# Work instruction
Lines from the one containing "<!-- Contact Info, email or social media -->" through the final line of the entries below: reproduce them exactly, all of them and only them.

# Provided records
--- --- ---

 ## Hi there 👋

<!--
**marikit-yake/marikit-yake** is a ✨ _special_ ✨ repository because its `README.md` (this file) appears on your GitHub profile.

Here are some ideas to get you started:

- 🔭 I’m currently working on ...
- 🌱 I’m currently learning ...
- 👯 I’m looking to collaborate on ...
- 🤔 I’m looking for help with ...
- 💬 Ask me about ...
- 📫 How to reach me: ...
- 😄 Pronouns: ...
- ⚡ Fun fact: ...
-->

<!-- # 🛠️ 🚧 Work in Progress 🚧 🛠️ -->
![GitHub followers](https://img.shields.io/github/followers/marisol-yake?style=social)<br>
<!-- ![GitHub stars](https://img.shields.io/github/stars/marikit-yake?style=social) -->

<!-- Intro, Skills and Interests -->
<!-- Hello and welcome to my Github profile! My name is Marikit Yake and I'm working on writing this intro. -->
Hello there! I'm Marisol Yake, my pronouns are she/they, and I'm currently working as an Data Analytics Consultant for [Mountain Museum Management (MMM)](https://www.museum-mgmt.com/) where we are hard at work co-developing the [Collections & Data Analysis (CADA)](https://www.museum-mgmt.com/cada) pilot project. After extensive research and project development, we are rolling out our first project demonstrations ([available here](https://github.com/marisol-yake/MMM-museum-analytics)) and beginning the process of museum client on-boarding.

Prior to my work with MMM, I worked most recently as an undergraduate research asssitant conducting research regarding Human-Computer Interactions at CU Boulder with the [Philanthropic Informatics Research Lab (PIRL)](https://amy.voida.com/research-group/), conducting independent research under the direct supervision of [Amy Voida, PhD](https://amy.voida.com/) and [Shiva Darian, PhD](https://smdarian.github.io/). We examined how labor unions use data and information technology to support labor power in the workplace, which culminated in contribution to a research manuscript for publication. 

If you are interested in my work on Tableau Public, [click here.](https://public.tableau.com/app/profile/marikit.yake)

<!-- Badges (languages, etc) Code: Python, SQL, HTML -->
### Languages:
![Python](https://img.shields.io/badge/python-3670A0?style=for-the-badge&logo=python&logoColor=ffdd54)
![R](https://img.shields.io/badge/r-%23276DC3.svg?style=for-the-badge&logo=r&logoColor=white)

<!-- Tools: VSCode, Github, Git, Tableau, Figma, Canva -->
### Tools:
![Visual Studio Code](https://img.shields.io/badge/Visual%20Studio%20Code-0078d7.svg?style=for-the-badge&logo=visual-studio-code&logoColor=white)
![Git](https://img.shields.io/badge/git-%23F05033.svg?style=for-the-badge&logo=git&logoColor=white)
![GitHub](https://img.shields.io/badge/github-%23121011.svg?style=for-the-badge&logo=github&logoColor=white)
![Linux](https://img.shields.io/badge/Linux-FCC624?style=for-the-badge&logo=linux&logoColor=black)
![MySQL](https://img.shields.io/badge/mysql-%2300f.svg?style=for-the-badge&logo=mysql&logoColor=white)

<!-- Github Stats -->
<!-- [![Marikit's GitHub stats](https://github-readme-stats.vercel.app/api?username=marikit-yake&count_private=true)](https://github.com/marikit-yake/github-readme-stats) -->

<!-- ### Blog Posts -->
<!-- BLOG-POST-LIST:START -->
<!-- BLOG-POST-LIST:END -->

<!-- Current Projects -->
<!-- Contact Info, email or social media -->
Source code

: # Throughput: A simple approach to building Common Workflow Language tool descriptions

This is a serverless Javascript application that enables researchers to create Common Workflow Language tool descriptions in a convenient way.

--- --- ---

# Reply
<!-- Contact Info, email or social media -->
Source code

: # Throughput: A simple approach to building Common Workflow Language tool descriptions

This is a serverless Javascript application that enables researchers to create Common Workflow Language tool descriptions in a convenient way.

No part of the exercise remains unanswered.